The world has changed. Not only are we looking at our lives differently, but so are our customers.
They have been stressed, sent home, called back, sent home, laid off, called back, asked to mask up, asked to unmask, and had to worry about their jobs and families. Customers complain about how hard it is to just get restaurant take-out correct as ordered. No fries, again? Has the whole world given up on customer service?
Oddly, this creates a great opportunity for pest management professionals (PMPs). In the midst of wildfires, storms, health concerns, and fear of the future, one thing our industry can do is provide peace of mind to customers regarding pest management challenges in an uncertain world.
We’ve done that for years, you say. What’s the big deal? Well, there is a void of confidence. Ask anyone who is having work done on their homes. Where previously, there was implicit trust of the service industry, today that is gone — if the contractors even show up in the first place. With that in mind, I present three areas on which PMPs should focus, to restore faith in society if nothing else:
1. Take extra care of customers, starting with the first contact. The first, and often most under-appreciated, contact is with your customer service representatives. Some companies use these fine people as churners of appointments, but now is the time to re-evaluate and let staff take the time to simply ask how customers are doing. Encourage them to establish good working relationships with customers and potential customers, just as we encourage our technicians to engage. Customers appreciate the extra care and appreciation for their business. Customer service staff are great at what they do but sometimes, they just don’t have the time. Technicians are the second stage of contact. There has been extensive training on technician-customer interaction, and it is critically important, but let’s never forget the office staff.
2. Take extra care on the jobsite. General pest technicians have busy routes, with little time to spend with customers. If you think about it, though, an extra five minutes with a customer, on the occasion when that customer is home and wants to engage, can turn him or her into a true advocate for your business. Simply explaining what was done and showing how spider webs were removed as part of the service, for example, go a long way. Otherwise, our industry might be viewed as just another “gas-and-go” service with no customer loyalty.
3. Nurture employees. We’ve all seen sessions at industry meetings when speakers encourage us to “appreciate your technicians.” In part, that translates to giving them the tools they need to get the job done right, including safe vehicles, proper equipment, and a reasonable schedule to foster great customer relationships.
It also means expressing gratitude for employees’ work. Sure, you’re glad to have your employees, but do you let them know often enough? If you truly believe the staff did a great job during the week, spend a minute and express thanks to all for a job well done. Speak from the heart. A thank-you shows employees you see what they do, you understand that what they do is important as a vital part of everyone’s success, and you appreciate them.

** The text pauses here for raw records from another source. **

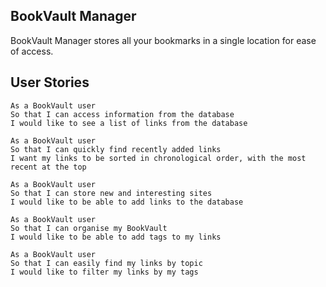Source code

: BookVault Manager
-----------------
BookVault Manager stores all your bookmarks in a single location for ease of access.

User Stories
-----------------
```
As a BookVault user
So that I can access information from the database
I would like to see a list of links from the database
```

```
As a BookVault user
So that I can quickly find recently added links
I want my links to be sorted in chronological order, with the most recent at the top
```

```
As a BookVault user
So that I can store new and interesting sites
I would like to be able to add links to the database
```

```
As a BookVault user
So that I can organise my BookVault
I would like to be able to add tags to my links
```

```
As a BookVault user
So that I can easily find my links by topic
I would like to filter my links by my tags
```
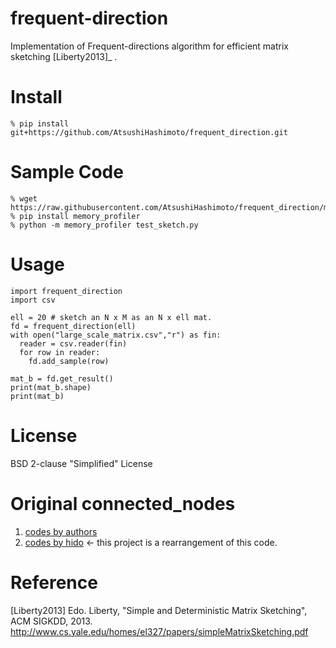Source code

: # frequent-direction

Implementation of Frequent-directions algorithm for efficient matrix sketching [Liberty2013]_ .

# Install
```
% pip install git+https://github.com/AtsushiHashimoto/frequent_direction.git
```

# Sample Code
```
% wget https://raw.githubusercontent.com/AtsushiHashimoto/frequent_direction/master/examples/test_sketch.py
% pip install memory_profiler
% python -m memory_profiler test_sketch.py
```

# Usage
```
import frequent_direction
import csv

ell = 20 # sketch an N x M as an N x ell mat.
fd = frequent_direction(ell)
with open("large_scale_matrix.csv","r") as fin:
  reader = csv.reader(fin)
  for row in reader:
    fd.add_sample(row)

mat_b = fd.get_result()
print(mat_b.shape)
print(mat_b)
```

# License
BSD 2-clause "Simplified" License

# Original connected_nodes
1. [codes by authors](https://github.com/edoliberty/frequent-directions)
2. [codes by hido](https://github.com/hido/frequent-direction) <- this project is a rearrangement of this code.

# Reference
 [Liberty2013]  Edo. Liberty, "Simple and Deterministic Matrix Sketching", ACM SIGKDD, 2013. http://www.cs.yale.edu/homes/el327/papers/simpleMatrixSketching.pdf

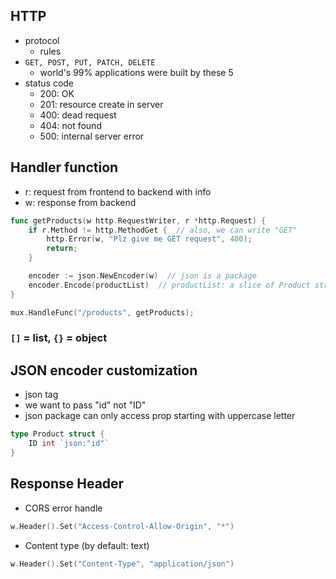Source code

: ## HTTP
- protocol
    - rules
- `GET, POST, PUT, PATCH, DELETE`
    - world's 99% applications were built by these 5
- status code
    - 200: OK
    - 201: resource create in server
    - 400: dead request
    - 404: not found
    - 500: internal server error


## Handler function
- r: request from frontend to backend with info
- w: response from backend

```go
func getProducts(w http.RequestWriter, r *http.Request) {
    if r.Method != http.MethodGet {  // also, we can write "GET"
        http.Error(w, "Plz give me GET request", 400);
        return;
    }

    encoder := json.NewEncoder(w)  // json is a package
	encoder.Encode(productList)  // productList: a slice of Product struct
}

mux.HandleFunc("/products", getProducts);
```

### `[]` = list, `{}` = object

## JSON encoder customization
- json tag
- we want to pass "id" not "ID"
- json package can only access prop starting with uppercase letter
```go
type Product struct {
	ID int `json:"id"`
}
```

## Response Header
- CORS error handle
```go
w.Header().Set("Access-Control-Allow-Origin", "*")
```
- Content type (by default: text)
```go
w.Header().Set("Content-Type", "application/json")
```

Nurturing employees also means taking a few minutes speaking with each one individually to find out how their lives are.
For example, you might find that an employee or two want to expand their abilities by taking courses. From basic business marketing to safety, there are many free online opportunities through excellent universities; just search online for “Massive Open Online Courses.” There is no charge, because universities are encouraging staff to educate others. Upon completion, a certificate can be purchased for a small fee if desired. There is no catch; and it will help employees and businesses alike.
If all business leaders would just take a few minutes to think about how customers have changed, employees have changed, and perception has changed in recent months, perhaps we could move into a new era of customer and employee satisfaction — and continued business success.